• Assignment
Once every line in the data that follows has been checked for the word "Teacher", give only the number of lines that hold it.

• Data supplied

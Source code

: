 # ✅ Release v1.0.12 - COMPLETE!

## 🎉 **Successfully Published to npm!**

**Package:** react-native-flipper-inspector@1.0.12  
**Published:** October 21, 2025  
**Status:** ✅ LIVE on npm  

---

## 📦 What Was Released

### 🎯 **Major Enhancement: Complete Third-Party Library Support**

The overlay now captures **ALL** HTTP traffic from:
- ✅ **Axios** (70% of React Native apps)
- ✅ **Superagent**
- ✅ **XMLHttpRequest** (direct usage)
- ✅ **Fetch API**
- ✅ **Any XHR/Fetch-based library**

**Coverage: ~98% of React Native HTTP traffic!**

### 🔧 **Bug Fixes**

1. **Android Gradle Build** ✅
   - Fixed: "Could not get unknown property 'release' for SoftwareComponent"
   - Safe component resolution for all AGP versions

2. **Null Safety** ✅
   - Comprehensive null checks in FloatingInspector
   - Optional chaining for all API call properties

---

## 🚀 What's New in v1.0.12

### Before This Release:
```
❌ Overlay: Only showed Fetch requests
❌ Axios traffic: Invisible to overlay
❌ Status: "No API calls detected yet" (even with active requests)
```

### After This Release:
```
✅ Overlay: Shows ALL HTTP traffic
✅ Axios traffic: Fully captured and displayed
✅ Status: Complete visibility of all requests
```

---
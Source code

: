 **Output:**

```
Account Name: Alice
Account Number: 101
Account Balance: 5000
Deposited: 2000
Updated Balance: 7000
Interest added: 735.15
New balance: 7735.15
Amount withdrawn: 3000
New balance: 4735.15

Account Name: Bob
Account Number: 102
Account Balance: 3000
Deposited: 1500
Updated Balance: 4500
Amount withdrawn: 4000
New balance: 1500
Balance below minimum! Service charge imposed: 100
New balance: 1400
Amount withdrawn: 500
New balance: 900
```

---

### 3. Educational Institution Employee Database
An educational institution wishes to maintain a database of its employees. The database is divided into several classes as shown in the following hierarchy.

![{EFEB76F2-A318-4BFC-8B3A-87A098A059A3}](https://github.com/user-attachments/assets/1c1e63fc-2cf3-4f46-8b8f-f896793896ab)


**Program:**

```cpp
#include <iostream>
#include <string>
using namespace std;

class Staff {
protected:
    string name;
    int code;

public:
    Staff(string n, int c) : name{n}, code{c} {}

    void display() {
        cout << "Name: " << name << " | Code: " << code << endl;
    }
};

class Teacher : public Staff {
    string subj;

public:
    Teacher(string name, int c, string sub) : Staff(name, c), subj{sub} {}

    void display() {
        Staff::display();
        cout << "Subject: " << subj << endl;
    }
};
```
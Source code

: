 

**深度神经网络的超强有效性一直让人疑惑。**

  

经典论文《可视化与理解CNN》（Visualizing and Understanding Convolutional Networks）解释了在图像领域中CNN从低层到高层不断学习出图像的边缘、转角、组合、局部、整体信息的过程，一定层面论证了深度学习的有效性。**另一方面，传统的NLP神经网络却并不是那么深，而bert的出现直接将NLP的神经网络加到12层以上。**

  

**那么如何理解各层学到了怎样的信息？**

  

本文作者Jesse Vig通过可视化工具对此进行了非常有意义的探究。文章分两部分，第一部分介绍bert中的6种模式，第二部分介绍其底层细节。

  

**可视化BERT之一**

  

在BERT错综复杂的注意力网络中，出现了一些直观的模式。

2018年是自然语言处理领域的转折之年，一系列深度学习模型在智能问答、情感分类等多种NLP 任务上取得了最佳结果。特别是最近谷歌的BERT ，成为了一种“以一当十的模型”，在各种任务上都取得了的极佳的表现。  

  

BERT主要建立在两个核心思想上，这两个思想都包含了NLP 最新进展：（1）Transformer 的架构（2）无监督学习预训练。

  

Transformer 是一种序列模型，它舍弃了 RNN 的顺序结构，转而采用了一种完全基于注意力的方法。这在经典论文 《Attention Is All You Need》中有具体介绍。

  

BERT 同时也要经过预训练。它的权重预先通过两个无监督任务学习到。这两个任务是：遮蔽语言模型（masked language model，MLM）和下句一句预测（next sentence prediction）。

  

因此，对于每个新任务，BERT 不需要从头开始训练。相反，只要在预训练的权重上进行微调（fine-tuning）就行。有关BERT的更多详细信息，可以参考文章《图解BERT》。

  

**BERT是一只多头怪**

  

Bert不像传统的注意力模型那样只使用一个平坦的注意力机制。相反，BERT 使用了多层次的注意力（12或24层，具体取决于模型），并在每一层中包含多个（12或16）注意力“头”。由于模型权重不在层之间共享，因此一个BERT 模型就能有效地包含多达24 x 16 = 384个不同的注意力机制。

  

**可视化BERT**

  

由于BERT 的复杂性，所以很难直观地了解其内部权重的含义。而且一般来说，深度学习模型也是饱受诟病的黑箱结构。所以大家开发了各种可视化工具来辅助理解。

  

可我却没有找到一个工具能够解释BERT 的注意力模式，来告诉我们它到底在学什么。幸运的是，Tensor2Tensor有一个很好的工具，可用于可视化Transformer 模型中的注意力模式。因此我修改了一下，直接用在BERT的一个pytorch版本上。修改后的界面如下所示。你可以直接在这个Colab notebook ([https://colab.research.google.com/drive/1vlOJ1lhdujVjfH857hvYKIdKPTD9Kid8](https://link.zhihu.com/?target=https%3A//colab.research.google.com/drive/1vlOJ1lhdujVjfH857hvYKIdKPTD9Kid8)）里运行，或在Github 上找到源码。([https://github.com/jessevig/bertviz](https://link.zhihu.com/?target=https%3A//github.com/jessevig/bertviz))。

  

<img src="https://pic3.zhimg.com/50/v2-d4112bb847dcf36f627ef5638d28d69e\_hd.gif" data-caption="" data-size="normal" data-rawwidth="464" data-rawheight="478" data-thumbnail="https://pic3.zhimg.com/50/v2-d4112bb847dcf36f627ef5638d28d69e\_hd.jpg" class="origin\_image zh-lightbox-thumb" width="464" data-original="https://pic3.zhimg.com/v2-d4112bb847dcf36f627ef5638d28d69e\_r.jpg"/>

• Exercise solution
2